_What the task asks_
Look through the lines below for the word "classpath", and copy every line that has it.

_Supplied records_
_ _ _

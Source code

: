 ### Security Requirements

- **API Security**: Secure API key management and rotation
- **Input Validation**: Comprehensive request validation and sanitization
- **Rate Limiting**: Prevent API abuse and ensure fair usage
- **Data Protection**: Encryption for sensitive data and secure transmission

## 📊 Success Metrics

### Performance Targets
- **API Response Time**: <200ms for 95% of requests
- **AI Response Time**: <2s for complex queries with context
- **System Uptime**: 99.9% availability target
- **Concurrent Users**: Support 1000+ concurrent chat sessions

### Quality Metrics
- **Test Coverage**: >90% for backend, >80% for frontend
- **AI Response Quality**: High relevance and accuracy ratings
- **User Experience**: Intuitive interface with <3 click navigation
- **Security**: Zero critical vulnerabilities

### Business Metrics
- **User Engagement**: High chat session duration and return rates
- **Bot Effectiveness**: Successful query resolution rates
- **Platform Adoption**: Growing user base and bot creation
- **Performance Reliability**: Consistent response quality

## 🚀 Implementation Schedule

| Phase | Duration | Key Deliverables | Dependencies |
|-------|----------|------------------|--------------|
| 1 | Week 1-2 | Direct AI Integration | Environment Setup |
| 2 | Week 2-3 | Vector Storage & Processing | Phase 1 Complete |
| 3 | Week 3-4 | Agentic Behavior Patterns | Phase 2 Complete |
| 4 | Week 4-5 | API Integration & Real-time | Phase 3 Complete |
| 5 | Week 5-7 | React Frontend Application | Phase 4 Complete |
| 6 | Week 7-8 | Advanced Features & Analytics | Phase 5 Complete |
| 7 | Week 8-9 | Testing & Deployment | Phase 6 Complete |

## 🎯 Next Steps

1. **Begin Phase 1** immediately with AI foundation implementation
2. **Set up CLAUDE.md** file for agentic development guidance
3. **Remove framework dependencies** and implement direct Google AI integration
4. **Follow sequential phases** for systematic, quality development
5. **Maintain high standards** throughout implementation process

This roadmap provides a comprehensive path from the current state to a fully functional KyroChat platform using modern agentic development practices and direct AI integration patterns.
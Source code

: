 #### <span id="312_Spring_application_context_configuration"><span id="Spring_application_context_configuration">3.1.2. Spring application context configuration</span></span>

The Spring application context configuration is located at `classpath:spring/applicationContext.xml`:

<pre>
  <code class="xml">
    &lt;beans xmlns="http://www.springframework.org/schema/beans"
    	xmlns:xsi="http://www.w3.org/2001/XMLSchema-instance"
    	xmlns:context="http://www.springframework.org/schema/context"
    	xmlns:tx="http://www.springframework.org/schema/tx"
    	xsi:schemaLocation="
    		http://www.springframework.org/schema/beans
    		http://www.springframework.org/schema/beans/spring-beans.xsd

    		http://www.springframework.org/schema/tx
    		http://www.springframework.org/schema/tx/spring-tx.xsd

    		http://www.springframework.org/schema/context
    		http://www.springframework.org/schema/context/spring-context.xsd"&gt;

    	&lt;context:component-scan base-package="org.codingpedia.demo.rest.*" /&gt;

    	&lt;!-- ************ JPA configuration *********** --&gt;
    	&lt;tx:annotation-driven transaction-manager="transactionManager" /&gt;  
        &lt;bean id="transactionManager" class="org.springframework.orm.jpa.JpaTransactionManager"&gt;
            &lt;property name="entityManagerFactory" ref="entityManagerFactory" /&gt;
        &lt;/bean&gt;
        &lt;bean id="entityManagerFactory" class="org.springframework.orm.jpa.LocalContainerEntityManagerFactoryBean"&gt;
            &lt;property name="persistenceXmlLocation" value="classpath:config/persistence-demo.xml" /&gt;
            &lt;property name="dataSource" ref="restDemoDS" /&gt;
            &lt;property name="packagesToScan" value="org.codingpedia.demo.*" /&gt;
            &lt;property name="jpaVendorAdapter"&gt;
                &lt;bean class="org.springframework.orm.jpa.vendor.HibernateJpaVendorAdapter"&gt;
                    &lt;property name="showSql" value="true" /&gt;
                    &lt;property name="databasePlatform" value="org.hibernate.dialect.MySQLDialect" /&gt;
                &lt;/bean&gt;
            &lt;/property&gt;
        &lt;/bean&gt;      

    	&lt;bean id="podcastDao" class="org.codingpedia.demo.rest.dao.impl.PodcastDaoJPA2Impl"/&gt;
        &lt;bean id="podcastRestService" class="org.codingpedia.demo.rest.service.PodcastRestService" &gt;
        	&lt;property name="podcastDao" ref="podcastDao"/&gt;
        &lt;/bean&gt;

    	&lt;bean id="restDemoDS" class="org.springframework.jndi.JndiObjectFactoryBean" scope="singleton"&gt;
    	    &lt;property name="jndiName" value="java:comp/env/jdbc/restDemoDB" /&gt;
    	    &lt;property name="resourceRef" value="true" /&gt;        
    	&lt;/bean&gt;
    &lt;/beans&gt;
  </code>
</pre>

_ _ _

_Written answer_
The Spring application context configuration is located at `classpath:spring/applicationContext.xml`:
            &lt;property name="persistenceXmlLocation" value="classpath:config/persistence-demo.xml" /&gt;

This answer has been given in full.